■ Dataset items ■
[Start of section]

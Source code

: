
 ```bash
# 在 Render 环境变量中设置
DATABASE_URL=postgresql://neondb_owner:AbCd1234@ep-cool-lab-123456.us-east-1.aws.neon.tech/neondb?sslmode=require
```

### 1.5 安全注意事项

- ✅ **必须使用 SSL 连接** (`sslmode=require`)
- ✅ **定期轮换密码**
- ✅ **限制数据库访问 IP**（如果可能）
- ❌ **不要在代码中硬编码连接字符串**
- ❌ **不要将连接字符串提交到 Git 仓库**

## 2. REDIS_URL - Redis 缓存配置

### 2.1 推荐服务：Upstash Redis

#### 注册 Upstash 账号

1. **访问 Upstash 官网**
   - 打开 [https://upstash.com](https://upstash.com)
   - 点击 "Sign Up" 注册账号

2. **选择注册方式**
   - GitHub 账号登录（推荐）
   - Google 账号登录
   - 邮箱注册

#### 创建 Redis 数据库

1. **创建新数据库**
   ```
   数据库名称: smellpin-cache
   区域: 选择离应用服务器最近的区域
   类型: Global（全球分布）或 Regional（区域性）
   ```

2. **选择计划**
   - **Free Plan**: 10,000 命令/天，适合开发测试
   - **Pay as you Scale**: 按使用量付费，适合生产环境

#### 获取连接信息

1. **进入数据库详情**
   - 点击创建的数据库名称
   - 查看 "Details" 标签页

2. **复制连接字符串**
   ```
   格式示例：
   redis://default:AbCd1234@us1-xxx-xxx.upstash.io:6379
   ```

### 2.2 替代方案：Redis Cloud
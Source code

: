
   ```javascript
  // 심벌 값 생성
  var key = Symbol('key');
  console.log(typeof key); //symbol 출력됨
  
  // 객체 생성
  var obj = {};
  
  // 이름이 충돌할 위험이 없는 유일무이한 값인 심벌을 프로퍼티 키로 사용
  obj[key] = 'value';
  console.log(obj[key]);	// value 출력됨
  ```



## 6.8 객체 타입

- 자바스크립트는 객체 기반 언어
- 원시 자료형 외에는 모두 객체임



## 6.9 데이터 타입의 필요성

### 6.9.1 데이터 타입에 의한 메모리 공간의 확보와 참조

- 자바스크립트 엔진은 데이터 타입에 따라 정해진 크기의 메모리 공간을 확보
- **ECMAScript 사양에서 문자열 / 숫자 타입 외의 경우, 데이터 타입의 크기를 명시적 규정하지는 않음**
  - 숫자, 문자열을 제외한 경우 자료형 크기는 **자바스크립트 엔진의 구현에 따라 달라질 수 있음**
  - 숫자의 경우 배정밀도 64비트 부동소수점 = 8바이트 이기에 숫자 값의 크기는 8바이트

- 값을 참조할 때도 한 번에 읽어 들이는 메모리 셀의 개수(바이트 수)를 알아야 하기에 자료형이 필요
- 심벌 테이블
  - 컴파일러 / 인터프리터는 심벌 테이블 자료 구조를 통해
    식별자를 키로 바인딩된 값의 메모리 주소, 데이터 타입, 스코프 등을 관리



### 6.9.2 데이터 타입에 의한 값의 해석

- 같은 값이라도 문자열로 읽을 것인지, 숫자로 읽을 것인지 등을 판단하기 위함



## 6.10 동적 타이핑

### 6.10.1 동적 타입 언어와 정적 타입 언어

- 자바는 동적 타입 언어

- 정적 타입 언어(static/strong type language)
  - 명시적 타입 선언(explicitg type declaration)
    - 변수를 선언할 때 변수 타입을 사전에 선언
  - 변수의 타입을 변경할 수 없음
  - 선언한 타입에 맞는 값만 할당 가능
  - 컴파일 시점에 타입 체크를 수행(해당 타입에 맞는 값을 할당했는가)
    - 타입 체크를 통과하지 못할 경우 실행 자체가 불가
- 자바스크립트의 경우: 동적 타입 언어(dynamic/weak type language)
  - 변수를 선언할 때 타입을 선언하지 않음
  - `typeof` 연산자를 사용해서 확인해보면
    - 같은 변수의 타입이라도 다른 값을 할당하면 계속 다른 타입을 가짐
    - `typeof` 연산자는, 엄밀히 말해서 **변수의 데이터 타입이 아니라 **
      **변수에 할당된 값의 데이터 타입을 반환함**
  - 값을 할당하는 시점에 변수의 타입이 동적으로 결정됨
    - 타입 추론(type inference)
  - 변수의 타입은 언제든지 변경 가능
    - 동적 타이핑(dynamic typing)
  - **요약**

[End of section]

■ Assignment ■
Check each line above for the word "typeof", and copy the lines where it appears.

■ Response below ■
  console.log(typeof key); //symbol 출력됨
  - `typeof` 연산자를 사용해서 확인해보면
    - `typeof` 연산자는, 엄밀히 말해서 **변수의 데이터 타입이 아니라 **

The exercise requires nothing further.